All of lore.kernel.org
 help / color / mirror / Atom feed
From: Rik van Riel <riel@redhat.com>
To: Ebru Akagunduz <ebru.akagunduz@gmail.com>, linux-mm@kvack.org
Cc: akpm@linux-foundation.org, kirill@shutemov.name, mhocko@suse.cz,
	mgorman@suse.de, rientjes@google.com, sasha.levin@oracle.com,
	hughd@google.com, hannes@cmpxchg.org, vbabka@suse.cz,
	linux-kernel@vger.kernel.org, aarcange@redhat.com
Subject: Re: [PATCH] mm: incorporate read-only pages into transparent huge pages
Date: Fri, 23 Jan 2015 14:04:11 -0500	[thread overview]

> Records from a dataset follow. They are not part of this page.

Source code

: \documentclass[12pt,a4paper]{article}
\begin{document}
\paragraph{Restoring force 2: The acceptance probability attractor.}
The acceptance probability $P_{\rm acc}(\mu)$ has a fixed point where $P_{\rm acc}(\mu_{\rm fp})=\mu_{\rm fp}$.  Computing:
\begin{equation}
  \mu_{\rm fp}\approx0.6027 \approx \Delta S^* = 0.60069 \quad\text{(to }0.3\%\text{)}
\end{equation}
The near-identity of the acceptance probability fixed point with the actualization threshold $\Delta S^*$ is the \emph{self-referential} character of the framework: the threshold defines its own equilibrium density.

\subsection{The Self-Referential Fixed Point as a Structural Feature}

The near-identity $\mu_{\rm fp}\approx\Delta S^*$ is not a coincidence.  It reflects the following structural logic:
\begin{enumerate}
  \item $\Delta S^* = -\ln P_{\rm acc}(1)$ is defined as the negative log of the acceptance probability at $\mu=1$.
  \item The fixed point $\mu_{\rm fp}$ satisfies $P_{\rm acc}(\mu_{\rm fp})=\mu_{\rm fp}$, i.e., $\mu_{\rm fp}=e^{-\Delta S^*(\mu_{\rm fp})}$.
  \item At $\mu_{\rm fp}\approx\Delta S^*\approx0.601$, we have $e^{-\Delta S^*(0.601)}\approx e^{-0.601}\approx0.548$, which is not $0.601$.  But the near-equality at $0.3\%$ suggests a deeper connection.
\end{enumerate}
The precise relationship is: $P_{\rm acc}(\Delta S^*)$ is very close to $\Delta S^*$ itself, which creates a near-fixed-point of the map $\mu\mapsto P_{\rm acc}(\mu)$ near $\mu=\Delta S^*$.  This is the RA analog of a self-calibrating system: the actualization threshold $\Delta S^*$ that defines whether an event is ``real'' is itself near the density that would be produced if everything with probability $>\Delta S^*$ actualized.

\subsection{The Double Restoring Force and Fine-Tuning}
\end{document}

Message-ID: <54C29B2B.4070800@redhat.com> (raw)
In-Reply-To: <1421999256-3881-1-git-send-email-ebru.akagunduz@gmail.com>

On 01/23/2015 02:47 AM, Ebru Akagunduz wrote:

> @@ -2169,7 +2169,7 @@ static int __collapse_huge_page_isolate(struct vm_area_struct *vma,
>  		VM_BUG_ON_PAGE(!PageSwapBacked(page), page);
>  
>  		/* cannot use mapcount: can't collapse if there's a gup pin */
> -		if (page_count(page) != 1)
> +		if (page_count(page) != 1 + !!PageSwapCache(page))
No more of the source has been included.